■ **Data excerpts**
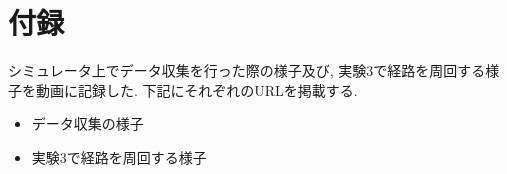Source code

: \chapter*{付録}
シミュレータ上でデータ収集を行った際の様子及び, 実験3で経路を周回する様子を動画に記録した. 下記にそれぞれのURLを掲載する.
\begin{itemize}
  \item データ収集の様子
  \item 実験3で経路を周回する様子
\end{itemize}
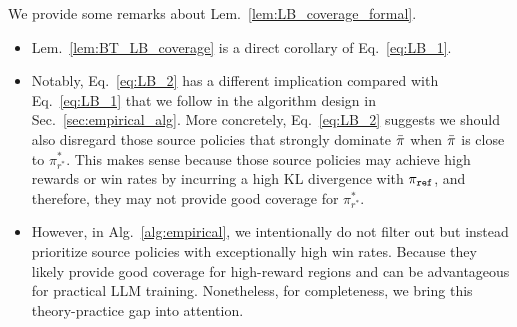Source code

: \begin{remark}\label{remark:LB_coverage}
    We provide some remarks about Lem.~\ref{lem:LB_coverage_formal}.
    \begin{itemize}
        \item Lem.~\ref{lem:BT_LB_coverage} is a direct corollary of Eq.~\eqref{eq:LB_1}.

        \item Notably, Eq.~\eqref{eq:LB_2} has a different implication compared with Eq.~\eqref{eq:LB_1} that we follow in the algorithm design in Sec.~\ref{sec:empirical_alg}.
        More concretely, Eq.~\eqref{eq:LB_2} suggests we should also disregard those source policies that strongly dominate $\bar{\pi}$ when $\bar{\pi}$ is close to $\pi^*_{r^*}$.
        This makes sense because those source policies may achieve high rewards or win rates by incurring a high KL divergence with $\pi_{\texttt{ref}}$, and therefore, they may not provide good coverage for $\pi^*_{r^*}$.
    
        \item However, in Alg.~\ref{alg:empirical}, we intentionally do not filter out but instead prioritize source policies with exceptionally high win rates. 
        Because they likely provide good coverage for high-reward regions and can be advantageous for practical LLM training.
        Nonetheless, for completeness, we bring this theory-practice gap into attention.
    \end{itemize}
\end{remark}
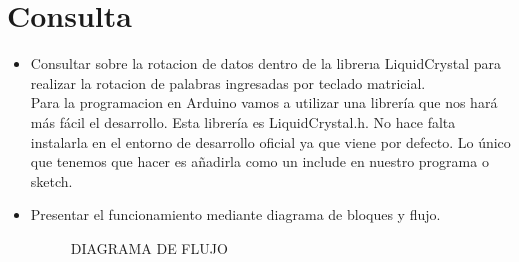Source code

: \documentclass[10pt,a4paper]{article}
\begin{document}
\section{Consulta}
\begin{itemize}
\item Consultar sobre la rotacion de datos dentro de la librerıa LiquidCrystal para realizar la rotacion de palabras ingresadas por teclado matricial.
\\Para la programacion en Arduino vamos a utilizar una librería que nos hará más fácil el desarrollo. Esta librería es LiquidCrystal.h. No hace falta instalarla en el entorno de desarrollo oficial ya que viene por defecto. Lo único que tenemos que hacer es añadirla como un include en nuestro programa o sketch. 
\end{itemize}
\begin{itemize}
\item Presentar el funcionamiento mediante diagrama de bloques y flujo.
\begin{figure}[hb]
\centering
\caption{DIAGRAMA DE FLUJO}

\end{figure}
\end{itemize}
\end{document}
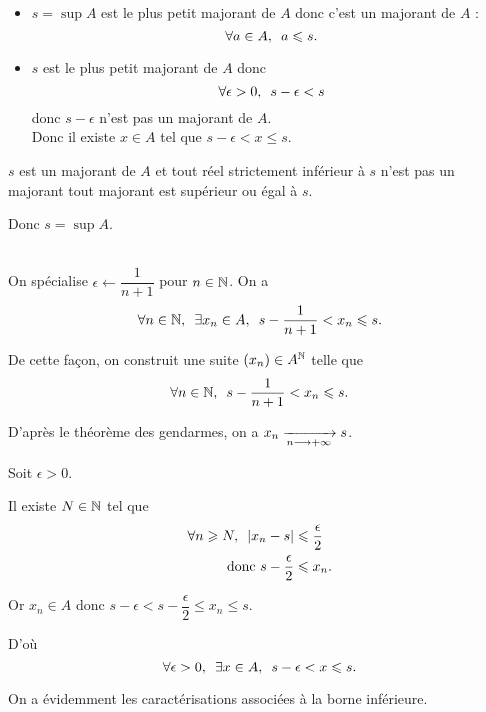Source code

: \begin{dem}[\(\paren{\alpha}\imp\paren{\beta}\)]
\begin{itemize}
    \item \(s=\sup A\) est le plus petit majorant de \(A\) donc c'est un majorant de \(A\) : \[\quantifs{\forall a\in A}a\leq s.\]
    \item \(s\) est le plus petit majorant de \(A\) donc \[\quantifs{\forall\epsilon>0}s-\epsilon<s\] donc \(s-\epsilon\) n'est pas un majorant de \(A\). \\ Donc il existe \(x\in A\) tel que \(s-\epsilon<x\leq s\).
\end{itemize}
\end{dem}

\begin{dem}[\(\paren{\beta}\imp\paren{\alpha}\)]
\(s\) est un majorant de \(A\) et tout réel strictement inférieur à \(s\) n'est pas un majorant \ie tout majorant est supérieur ou égal à \(s\).

Donc \(s=\sup A\).
\end{dem}

\begin{dem}[\(\paren{\beta}\imp\paren{\gamma}\)]~\\
On spécialise \(\epsilon\gets\dfrac{1}{n+1}\) pour \(n\in\mathbb{N}\). On a \[\quantifs{\forall n\in\N;\exists x_n\in A}s-\dfrac{1}{n+1}<x_n\leq s.\]

De cette façon, on construit une suite \(\left(x_n\right)\in A^{\mathbb{N}}\) telle que \[\quantifs{\forall n\in\N}s-\dfrac{1}{n+1}<x_n\leq s.\]

D'après le théorème des gendarmes, on a \(x_n\xrightarrow[n\longrightarrow+\infty]{}s\).
\end{dem}

\begin{dem}[\(\paren{\gamma}\imp\paren{\beta}\)]
Soit \(\epsilon>0\).

Il existe \(N\in\mathbb{N}\) tel que \[\begin{aligned}
\quantifs{\forall n\geq N}\abs{x_n-s}&\leq\dfrac{\epsilon}{2} \\
\text{donc }s-\dfrac{\epsilon}{2}&\leq x_n.
\end{aligned}\]

Or \(x_n\in A\) donc \(s-\epsilon<s-\dfrac{\epsilon}{2}\leq x_n\leq s\).

D'où \[\quantifs{\forall\epsilon>0;\exists x\in A}s-\epsilon<x\leq s.\]
\end{dem}

On a évidemment les caractérisations associées à la borne inférieure.

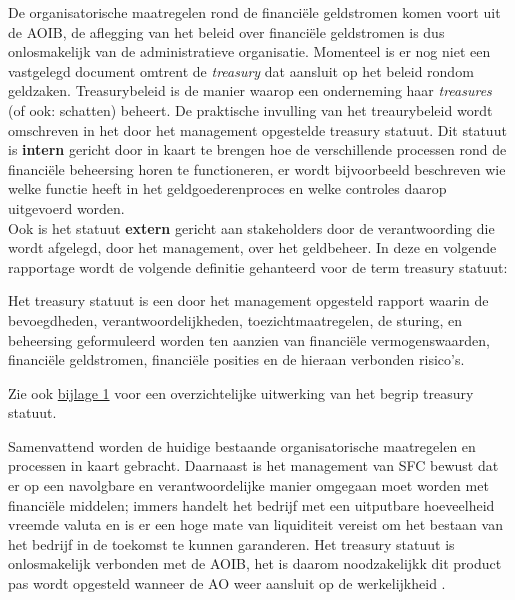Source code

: \documentclass[10pt,a4paper,oneside]{report}
\begin{document}
De organisatorische maatregelen rond de financiële geldstromen komen voort uit de AOIB, de aflegging van het beleid over financiële geldstromen is dus onlosmakelijk van de administratieve organisatie. Momenteel is er nog niet een vastgelegd document omtrent de \textit{treasury} dat aansluit op het beleid rondom geldzaken. Treasurybeleid is de manier waarop een onderneming haar \textit{treasures} (of ook: schatten) beheert. De praktische invulling van het treaurybeleid wordt omschreven in het door het management opgestelde treasury statuut. 
Dit statuut is \textbf{intern} gericht door in kaart te brengen hoe de verschillende processen rond de financiële beheersing horen te functioneren, er wordt bijvoorbeeld beschreven wie welke functie heeft in het geldgoederenproces en welke controles daarop uitgevoerd worden. \\
Ook is het statuut \textbf{extern} gericht aan stakeholders door de verantwoording die wordt afgelegd, door het management, over het geldbeheer. \citep{ede,handreiking}
\newpage \noindent
In deze en volgende rapportage wordt de volgende definitie gehanteerd voor de term treasury statuut: 

\begin{displayquote}
Het treasury statuut is een door het management opgesteld rapport waarin de bevoegdheden, verantwoordelijkheden, toezichtmaatregelen, de sturing, en beheersing geformuleerd worden ten aanzien van financiële vermogenswaarden, financiële geldstromen, financiële posities en de hieraan verbonden risico’s. \\
\citep{handreiking} \label{def:treasury}
\end{displayquote}
\noindent
Zie ook \hyperlink{bij:treasury}{bijlage 1} voor een overzichtelijke uitwerking van het begrip treasury statuut.

Samenvattend worden de huidige bestaande organisatorische maatregelen en processen in kaart gebracht. Daarnaast is het management van SFC bewust dat er op een navolgbare en verantwoordelijke manier omgegaan moet worden met financiële middelen; immers handelt het bedrijf met een uitputbare hoeveelheid vreemde valuta en is er een hoge mate van liquiditeit vereist om het bestaan van het bedrijf in de toekomst te kunnen garanderen. Het treasury statuut is onlosmakelijk verbonden met de AOIB, het is daarom noodzakelijkk dit product pas wordt opgesteld wanneer de AO weer aansluit op de werkelijkheid \citep{watisonderzoek,buunk,financiering}.
\end{document}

■ **What is required**
Copy out each record word for word and omit any pictures.

■ **Solution for this task**
Source code

: \chapter*{付録}
シミュレータ上でデータ収集を行った際の様子及び, 実験3で経路を周回する様子を動画に記録した. 下記にそれぞれのURLを掲載する.
\begin{itemize}
  \item データ収集の様子
  \item 実験3で経路を周回する様子
\end{itemize}
Source code

: \begin{remark}\label{remark:LB_coverage}
    We provide some remarks about Lem.~\ref{lem:LB_coverage_formal}.
    \begin{itemize}
        \item Lem.~\ref{lem:BT_LB_coverage} is a direct corollary of Eq.~\eqref{eq:LB_1}.

        \item Notably, Eq.~\eqref{eq:LB_2} has a different implication compared with Eq.~\eqref{eq:LB_1} that we follow in the algorithm design in Sec.~\ref{sec:empirical_alg}.
        More concretely, Eq.~\eqref{eq:LB_2} suggests we should also disregard those source policies that strongly dominate $\bar{\pi}$ when $\bar{\pi}$ is close to $\pi^*_{r^*}$.
        This makes sense because those source policies may achieve high rewards or win rates by incurring a high KL divergence with $\pi_{\texttt{ref}}$, and therefore, they may not provide good coverage for $\pi^*_{r^*}$.
    
        \item However, in Alg.~\ref{alg:empirical}, we intentionally do not filter out but instead prioritize source policies with exceptionally high win rates. 
        Because they likely provide good coverage for high-reward regions and can be advantageous for practical LLM training.
        Nonetheless, for completeness, we bring this theory-practice gap into attention.
    \end{itemize}
\end{remark}
Source code

: \documentclass[10pt,a4paper]{article}
\begin{document}
\section{Consulta}
\begin{itemize}
\item Consultar sobre la rotacion de datos dentro de la librerıa LiquidCrystal para realizar la rotacion de palabras ingresadas por teclado matricial.
\\Para la programacion en Arduino vamos a utilizar una librería que nos hará más fácil el desarrollo. Esta librería es LiquidCrystal.h. No hace falta instalarla en el entorno de desarrollo oficial ya que viene por defecto. Lo único que tenemos que hacer es añadirla como un include en nuestro programa o sketch. 
\end{itemize}
\begin{itemize}
\item Presentar el funcionamiento mediante diagrama de bloques y flujo.
\begin{figure}[hb]
\centering
\caption{DIAGRAMA DE FLUJO}

\end{figure}
\end{itemize}
\end{document}
Source code

: \begin{dem}[\(\paren{\alpha}\imp\paren{\beta}\)]
\begin{itemize}
    \item \(s=\sup A\) est le plus petit majorant de \(A\) donc c'est un majorant de \(A\) : \[\quantifs{\forall a\in A}a\leq s.\]
    \item \(s\) est le plus petit majorant de \(A\) donc \[\quantifs{\forall\epsilon>0}s-\epsilon<s\] donc \(s-\epsilon\) n'est pas un majorant de \(A\). \\ Donc il existe \(x\in A\) tel que \(s-\epsilon<x\leq s\).
\end{itemize}
\end{dem}

\begin{dem}[\(\paren{\beta}\imp\paren{\alpha}\)]
\(s\) est un majorant de \(A\) et tout réel strictement inférieur à \(s\) n'est pas un majorant \ie tout majorant est supérieur ou égal à \(s\).

Donc \(s=\sup A\).
\end{dem}

\begin{dem}[\(\paren{\beta}\imp\paren{\gamma}\)]~\\
On spécialise \(\epsilon\gets\dfrac{1}{n+1}\) pour \(n\in\mathbb{N}\). On a \[\quantifs{\forall n\in\N;\exists x_n\in A}s-\dfrac{1}{n+1}<x_n\leq s.\]

De cette façon, on construit une suite \(\left(x_n\right)\in A^{\mathbb{N}}\) telle que \[\quantifs{\forall n\in\N}s-\dfrac{1}{n+1}<x_n\leq s.\]

D'après le théorème des gendarmes, on a \(x_n\xrightarrow[n\longrightarrow+\infty]{}s\).
\end{dem}

\begin{dem}[\(\paren{\gamma}\imp\paren{\beta}\)]
Soit \(\epsilon>0\).

Il existe \(N\in\mathbb{N}\) tel que \[\begin{aligned}
\quantifs{\forall n\geq N}\abs{x_n-s}&\leq\dfrac{\epsilon}{2} \\
\text{donc }s-\dfrac{\epsilon}{2}&\leq x_n.
\end{aligned}\]

Or \(x_n\in A\) donc \(s-\epsilon<s-\dfrac{\epsilon}{2}\leq x_n\leq s\).

D'où \[\quantifs{\forall\epsilon>0;\exists x\in A}s-\epsilon<x\leq s.\]
\end{dem}

On a évidemment les caractérisations associées à la borne inférieure.

Source code

: \documentclass[10pt,a4paper,oneside]{report}
\begin{document}
De organisatorische maatregelen rond de financiële geldstromen komen voort uit de AOIB, de aflegging van het beleid over financiële geldstromen is dus onlosmakelijk van de administratieve organisatie. Momenteel is er nog niet een vastgelegd document omtrent de \textit{treasury} dat aansluit op het beleid rondom geldzaken. Treasurybeleid is de manier waarop een onderneming haar \textit{treasures} (of ook: schatten) beheert. De praktische invulling van het treaurybeleid wordt omschreven in het door het management opgestelde treasury statuut. 
Dit statuut is \textbf{intern} gericht door in kaart te brengen hoe de verschillende processen rond de financiële beheersing horen te functioneren, er wordt bijvoorbeeld beschreven wie welke functie heeft in het geldgoederenproces en welke controles daarop uitgevoerd worden. \\
Ook is het statuut \textbf{extern} gericht aan stakeholders door de verantwoording die wordt afgelegd, door het management, over het geldbeheer. \citep{ede,handreiking}
\newpage \noindent
In deze en volgende rapportage wordt de volgende definitie gehanteerd voor de term treasury statuut: 

\begin{displayquote}
Het treasury statuut is een door het management opgesteld rapport waarin de bevoegdheden, verantwoordelijkheden, toezichtmaatregelen, de sturing, en beheersing geformuleerd worden ten aanzien van financiële vermogenswaarden, financiële geldstromen, financiële posities en de hieraan verbonden risico’s. \\
\citep{handreiking} \label{def:treasury}
\end{displayquote}
\noindent
Zie ook \hyperlink{bij:treasury}{bijlage 1} voor een overzichtelijke uitwerking van het begrip treasury statuut.

Samenvattend worden de huidige bestaande organisatorische maatregelen en processen in kaart gebracht. Daarnaast is het management van SFC bewust dat er op een navolgbare en verantwoordelijke manier omgegaan moet worden met financiële middelen; immers handelt het bedrijf met een uitputbare hoeveelheid vreemde valuta en is er een hoge mate van liquiditeit vereist om het bestaan van het bedrijf in de toekomst te kunnen garanderen. Het treasury statuut is onlosmakelijk verbonden met de AOIB, het is daarom noodzakelijkk dit product pas wordt opgesteld wanneer de AO weer aansluit op de werkelijkheid \citep{watisonderzoek,buunk,financiering}.
\end{document}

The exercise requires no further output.